I want to talk about something that happened this week that I almost missed because it looked boring. Five separate software projects — all mine, all running semi-autonomously with AI pipelines — independently decided to stop building and start cleaning. Nobody coordinated it. There was no memo. But every single project reached for the broom on the same day.
And that’s not a story about software. That’s a story about how systems tell you what they need, if you’re paying attention.
There’s a concept in organizational theory that doesn’t get enough airtime. It’s the idea that growth creates its own drag. Not gradually — in steps. You build, you build, you build, and everything feels fine. Then one morning the cost of carrying forward all the stuff you accumulated overnight exceeds the cost of stopping to clean it up. It’s not a slow decline. It’s a threshold. You cross it, and suddenly the only way to go faster is to go backward first.
I’ve seen this in every consulting engagement I’ve ever done. A company adds process on top of process, adds tools on top of tools, hires people to manage the tools that manage the processes — and then one quarter, everything stalls. Not because they ran out of ideas. Because the weight of their own accumulation made it impossible to move. The ones who recover are the ones who recognize the stall for what it is: a signal, not a failure. The ones who don’t recover are the ones who respond to the stall by adding more.
Here’s what’s interesting. My projects did this without being told. One deleted 894 lines of dead code. Another split a 1,233-line file into four clean modules. Another closed out four entire milestones and dropped its work queue to a single item. Another replaced vague marketing copy with precise copy — which is deletion of a different kind, if you think about it. Removing the words that don’t earn their place.
None of this was planned. It emerged. And the emergence is the point.
If you manage people — or if you manage yourself, which is harder — you’ve probably internalized the idea that productivity means output. More features. More deliverables. More lines on the burndown chart going in the right direction. And that framing will eventually destroy you, because it makes cleanup look like waste.
I run these projects through a pipeline where AI agents do most of the execution. The pattern is: I scout the codebase for what needs attention, I write a detailed spec, and then parallel agents grind through the work. What I’ve learned — and this took longer than it should have — is that the most valuable hour in any session isn’t the grind. It’s the scouting and the spec writing that come before it.
The spec is the product now. The code is the artifact.
That sentence sounds like a throwaway, but sit with it for a second. Because it reorganizes everything about how you think about knowledge work. If the quality of the output is a function of the quality of the description — not the quality of the execution — then the bottleneck isn’t building. The bottleneck is describing precisely enough that the building takes care of itself.
And here’s where the cleanup becomes essential. You can only describe something precisely if the thing you’re describing is clean enough to be legible. A 1,233-line monolith file isn’t describable.
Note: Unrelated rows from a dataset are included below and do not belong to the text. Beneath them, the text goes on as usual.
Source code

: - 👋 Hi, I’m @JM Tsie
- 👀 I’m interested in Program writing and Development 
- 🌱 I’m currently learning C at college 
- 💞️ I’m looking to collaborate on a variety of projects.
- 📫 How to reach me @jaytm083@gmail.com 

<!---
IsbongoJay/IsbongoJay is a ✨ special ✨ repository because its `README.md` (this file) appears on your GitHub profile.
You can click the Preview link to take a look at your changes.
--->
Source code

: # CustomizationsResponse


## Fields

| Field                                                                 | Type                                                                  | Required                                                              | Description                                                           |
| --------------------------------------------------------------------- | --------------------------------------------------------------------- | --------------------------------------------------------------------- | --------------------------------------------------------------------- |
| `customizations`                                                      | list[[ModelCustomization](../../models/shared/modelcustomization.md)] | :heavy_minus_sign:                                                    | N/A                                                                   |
You can’t write a spec against it because you can’t hold it in your head. Split it into four modules with clear boundaries, and suddenly each module is spec-able. Each one becomes a surface where automated work can land cleanly.
The cleanup isn’t paying down debt. It’s expanding the surface area of what’s possible next.
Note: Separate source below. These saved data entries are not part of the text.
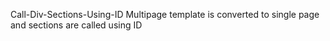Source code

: Call-Div-Sections-Using-ID
Multipage template is converted to single page and sections are called using ID


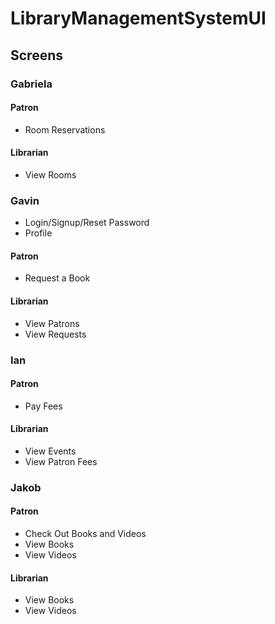 # LibraryManagementSystemUI

## Screens

### Gabriela
#### Patron
- Room Reservations

#### Librarian
- View Rooms

### Gavin
- Login/Signup/Reset Password
- Profile

#### Patron
- Request a Book

#### Librarian
- View Patrons
- View Requests


### Ian
#### Patron
- Pay Fees

#### Librarian
- View Events
- View Patron Fees

### Jakob
#### Patron
- Check Out Books and Videos
- View Books
- View Videos

#### Librarian
- View Books
- View Videos

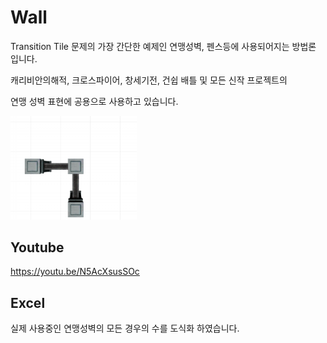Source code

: # Wall

Transition Tile 문제의 가장 간단한 예제인 연맹성벽, 펜스등에 사용되어지는 방법론 입니다.

캐리비안의해적, 크로스파이어, 창세기전, 건쉽 배틀 및 모든 신작 프로젝트의 

연맹 성벽 표현에 공용으로 사용하고 있습니다.

<img src="./WALL_0110.PNG" width="40%" height="30%"></img>

## Youtube

https://youtu.be/N5AcXsusSOc

## Excel

실제 사용중인 연맹성벽의 모든 경우의 수를 도식화 하였습니다.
One of my projects this week found a security vulnerability — a privilege escalation where any authenticated user could score any other user’s assessment. Not through a security audit. Not through a production incident. Through a routine scout pass. Someone — well, something — was just systematically reading through existing code looking for anything worth fixing, and the security hole was sitting right there in working code, invisible because it worked perfectly on the happy path.
This is the thing about working systems that keeps me up at night. Working doesn’t mean correct. Working means nobody has exploited the flaw yet. And the gap between those two things is where most organizational risk actually lives.
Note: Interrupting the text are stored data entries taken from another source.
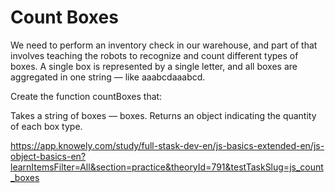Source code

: # Count Boxes

We need to perform an inventory check in our warehouse, and part of that involves teaching the robots to recognize and count different types of boxes. A single box is represented by a single letter, and all boxes are aggregated in one string — like aaabcdaaabcd.

Create the function countBoxes that:

Takes a string of boxes — boxes.
Returns an object indicating the quantity of each box type.

<https://app.knowely.com/study/full-stask-dev-en/js-basics-extended-en/js-object-basics-en?learnItemsFilter=All&section=practice&theoryId=791&testTaskSlug=js_count_boxes>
Think about your own work. How much of what you do “works” in the sense that nobody’s complained? How much of it would survive a systematic, dispassionate review by someone — or something — that doesn’t share your assumptions about what the happy path looks like?
Most organizations only find these problems through incidents. Something breaks in production. A customer complains. A regulator asks an uncomfortable question. And then everyone scrambles, and the fix is expensive, and someone writes a postmortem that says “we should have caught this earlier.” But there was no process for catching it earlier. There was only the process for building new things, because building new things is what gets rewarded.
The scout pass — this practice of systematically exploring what already exists before deciding what to build next — is the opposite of how most teams operate. Most teams maintain a backlog of things they want to build and work through it. The scout pass says: forget the backlog for a minute. Go look at what’s actually there. What’s dead? What’s fragile? What works but shouldn’t? What’s carrying weight it doesn’t need to carry?
The security finding justified the entire practice by itself. But the deeper value is subtler. The scout pass is how the system tells you it’s ready to clean. You just have to ask.
There’s a second pattern worth pulling on. Every one of these projects, on the same day, also invested in what I’d call the first encounter. One built a full prospect onboarding pipeline — LinkedIn research, auto-generated account, magic link, populated dashboard with real content so the prospect sees value immediately instead of empty counters. Another built social sharing infrastructure so that when someone shares a link, it shows a rich preview instead of a bare URL. Another rewrote its competitive positioning so the value proposition is legible in two lines.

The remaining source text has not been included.